When to use earlyclobber constraint in extended GCC inline assembly?

Question

I understand when to use a cobbler list (e.g. listing a register which is modified in the assembly so that it doesn\'t get chosen for use as an input register, etc), but I c

Answer 1

Minimal educational example

Here I provide a minimal educational example that attempts to make what https://stackoverflow.com/a/15819941/895245 mentioned clearer.

This specific code is of course not useful in practice, and could be achieved more efficiently a single lea 1(%q[in]), %out instruction, it is just a simple educational example.

main.c

#include <assert.h>
#include <inttypes.h>

int main(void) {
    uint64_t in = 1;
    uint64_t out;
    __asm__ (
        "mov %[in], %[out];" /* out = in */
        "inc %[out];"        /* out++ */
        "mov %[in], %[out];" /* out = in */
        "inc %[out];"        /* out++ */
        : [out] "=&r" (out)
        : [in] "r" (in)
        :
    );
    assert(out == 2);
}

Compile and run:

gcc -ggdb3 -std=c99 -O3 -Wall -Wextra -pedantic -o main.out main.c
./main.out

This program is correct and the assert passes, because & forces the compiler to choose different registers for in and out.

This is because & tells the compiler that in might be used after out was written to, which is actually the case here.

Therefore, the only way to not wrongly modify in is to put in and out in different registers.

The disassembly:

gdb -nh -batch -ex 'disassemble/rs main' main.out

contains:

   0x0000000000001055 <+5>:     48 89 d0        mov    %rdx,%rax
   0x0000000000001058 <+8>:     48 ff c0        inc    %rax
   0x000000000000105b <+11>:    48 89 d0        mov    %rdx,%rax
   0x000000000000105e <+14>:    48 ff c0        inc    %rax

which shows that GCC chose rax for out and rdx for in.

If we remove the & however, the behavior is unspecified.

In my test system, the assert actually fails, because the compiler tries to minimize register usage, and compiles to:

   0x0000000000001055 <+5>:     48 89 c0        mov    %rax,%rax
   0x0000000000001058 <+8>:     48 ff c0        inc    %rax
   0x000000000000105b <+11>:    48 89 c0        mov    %rax,%rax
   0x000000000000105e <+14>:    48 ff c0        inc    %rax

therefore using rax for both in and out.

The result of this is that out is incremented twice, and equals 3 instead of 2 in the end.

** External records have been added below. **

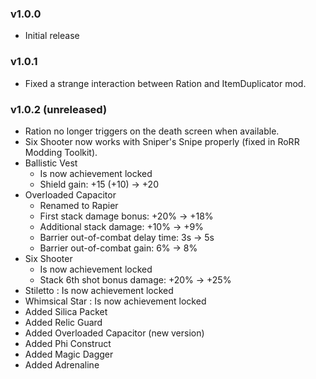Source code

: ### v1.0.0
* Initial release

### v1.0.1
* Fixed a strange interaction between Ration and ItemDuplicator mod.

### v1.0.2 (unreleased)
* Ration no longer triggers on the death screen when available.
* Six Shooter now works with Sniper's Snipe properly (fixed in RoRR Modding Toolkit).
* Ballistic Vest
    * Is now achievement locked
    * Shield gain: +15 (+10) -> +20
* Overloaded Capacitor
    * Renamed to Rapier
    * First stack damage bonus: +20% -> +18%
    * Additional stack damage: +10% -> +9%
    * Barrier out-of-combat delay time: 3s -> 5s
    * Barrier out-of-combat gain: 6% -> 8%
* Six Shooter
    * Is now achievement locked
    * Stack 6th shot bonus damage: +20% -> +25%
* Stiletto : Is now achievement locked
* Whimsical Star : Is now achievement locked
* Added Silica Packet
* Added Relic Guard
* Added Overloaded Capacitor (new version)
* Added Phi Construct
* Added Magic Dagger
* Added Adrenaline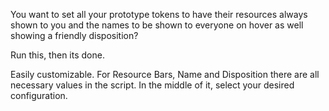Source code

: You want to set all your prototype tokens to have their resources always shown to you and
the names to be shown to everyone on hover as well showing a friendly disposition?

Run this, then its done.

Easily customizable. For Resource Bars, Name and Disposition there are all necessary
values in the script. In the middle of it, select your desired configuration.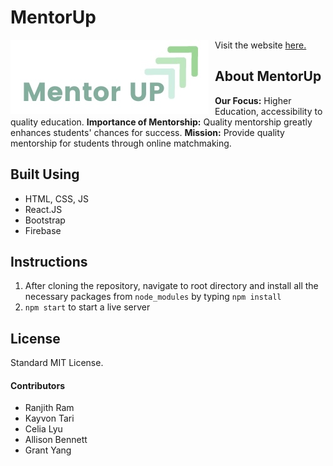 # MentorUp
<img src="./my-app/public/mentorLogo.jpg"
     alt="Markdown Monster icon"
     style="float: left; margin-right: 10px;" />

Visit the website <a href="https://spicyfood-mentorup.web.app/">here.</a>

## About MentorUp

**Our Focus:** Higher Education, accessibility to quality education.
**Importance of Mentorship:** Quality mentorship greatly enhances students' chances for success.
**Mission:** Provide quality mentorship for students through online matchmaking.

## Built Using

- HTML, CSS, JS
- React.JS
- Bootstrap
- Firebase

## Instructions

1) After cloning the repository, navigate to root directory and install all the necessary packages from `node_modules` by typing `npm install`
2) `npm start` to start a live server

## License

Standard MIT License.

#### Contributors

- Ranjith Ram
- Kayvon Tari
- Celia Lyu
- Allison Bennett
- Grant Yang
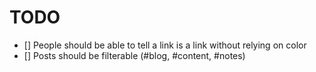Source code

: # TODO

- [] People should be able to tell a link is a link without relying on color
- [] Posts should be filterable (#blog, #content, #notes)
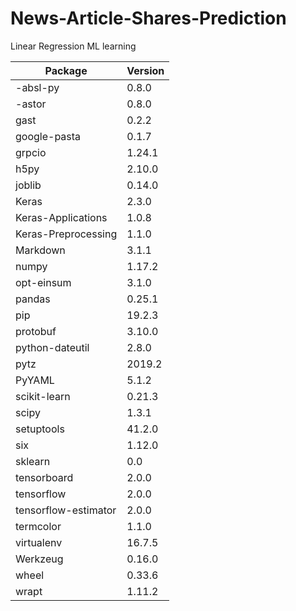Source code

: # News-Article-Shares-Prediction
 Linear Regression ML learning

| Package | Version |
| --- | --- |
-absl-py             |0.8.0
-astor               |0.8.0
gast                 |0.2.2
google-pasta         |0.1.7
grpcio               |1.24.1
h5py                 |2.10.0
joblib               |0.14.0
Keras                |2.3.0
Keras-Applications   |1.0.8
Keras-Preprocessing  |1.1.0
Markdown             |3.1.1
numpy                |1.17.2
opt-einsum           |3.1.0
pandas               |0.25.1
pip                  |19.2.3
protobuf             |3.10.0
python-dateutil      |2.8.0
pytz                 |2019.2
PyYAML               |5.1.2
scikit-learn         |0.21.3
scipy                |1.3.1
setuptools           |41.2.0
six                  |1.12.0
sklearn              |0.0
tensorboard          |2.0.0
tensorflow           |2.0.0
tensorflow-estimator |2.0.0
termcolor            |1.1.0
virtualenv           |16.7.5
Werkzeug             |0.16.0
wheel                |0.33.6
wrapt                |1.11.2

Tested in Ubuntu 18.10 amd64, GCC 8.2.0.

More practical examples

• multiplication implicit output registers
• non-hardcoded scratch registers: GCC: Prohibit use of some registers

Answer 2

By default, the compiler assumes all inputs will be consumed before any output registers are written to, so that it's allowed to use the same registers for both. This leads to better code when possible, but if the assumption is wrong, things will fail catastrophically. The "early clobber" marker is a way to tell the compiler that this output will be written before all the input has been consumed, so it cannot share a register with any input.